**Saved entries:**
==========
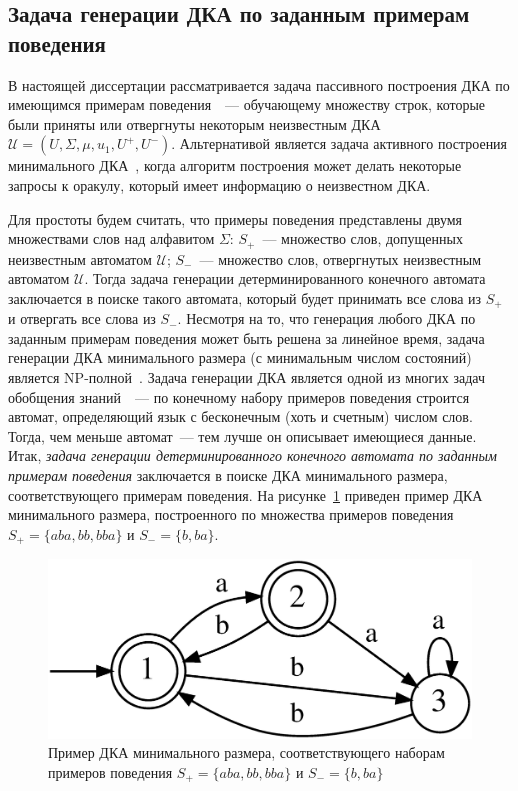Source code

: \subsection{Задача генерации ДКА по заданным примерам поведения}
\label{sec:review:dfa-inf:task}

В настоящей диссертации рассматривается задача пассивного построения ДКА по имеющимся примерам поведения~\cite{DBLP:journals/pr/BugalhoO05,DBLP:journals/pr/Higuera05}~--- обучающему множеству строк, которые были приняты или отвергнуты некоторым неизвестным ДКА $\mathcal{U} = \left(U,\Sigma,\mu,u_{1},U^{+},U^{-}\right)$. 
Альтернативой является задача активного построения минимального ДКА~\cite{Angluin-active-87,DBLP:conf/sfm/SteffenHM11,neider-phd-14}, когда алгоритм построения может делать некоторые запросы к оракулу, который имеет информацию о неизвестном ДКА.

Для простоты будем считать, что примеры поведения представлены двумя множествами слов над алфавитом $\Sigma$: $S_{+}$~--- множество слов, допущенных неизвестным автоматом $\mathcal{U}$; $S_{-}$~--- множество слов, отвергнутых неизвестным автоматом $\mathcal{U}$.
Тогда задача генерации детерминированного конечного автомата заключается в поиске такого автомата, который будет принимать все слова из $S_{+}$ и отвергать все слова из $S_{-}$.
Несмотря на то, что генерация любого ДКА по заданным примерам поведения может быть решена за линейное время, задача генерации ДКА минимального размера (с минимальным числом состояний) является NP-полной~\cite{DBLP:journals/iandc/Gold78}.
Задача генерации ДКА является одной из многих задач обобщения знаний~\cite{banich2011generalization}~--- по конечному набору примеров поведения строится автомат, определяющий язык с бесконечным (хоть и счетным) числом слов.
Тогда, чем меньше автомат~--- тем лучше он описывает имеющиеся данные.
Итак, \emph{задача генерации детерминированного конечного автомата по заданным примерам поведения} заключается в поиске ДКА минимального размера, соответствующего примерам поведения.
На рисунке~\ref{img:dfa-ex} приведен пример ДКА минимального размера, построенного по множества примеров поведения $S_{+} = \{aba, bb, bba\}$ и $S_{-} = \{b, ba\}$. 

\begin{figure}[ht]
  \centering
  \includegraphics[scale=0.16]{img/datamod/FIG1.eps}
  \caption{Пример ДКА минимального размера, соответствующего наборам примеров поведения $S_{+} = \{aba, bb, bba\}$ и $S_{-} = \{b, ba\}$}
  \label{img:dfa-ex}
\end{figure}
==========
**Problem statement:** All lines above from the one with "Тогда, чем меньше" to the one with "соответствующего примерам поведения.", inclusive, should be copied exactly, and no other lines.

**Written response:**
Тогда, чем меньше автомат~--- тем лучше он описывает имеющиеся данные.
Итак, \emph{задача генерации детерминированного конечного автомата по заданным примерам поведения} заключается в поиске ДКА минимального размера, соответствующего примерам поведения.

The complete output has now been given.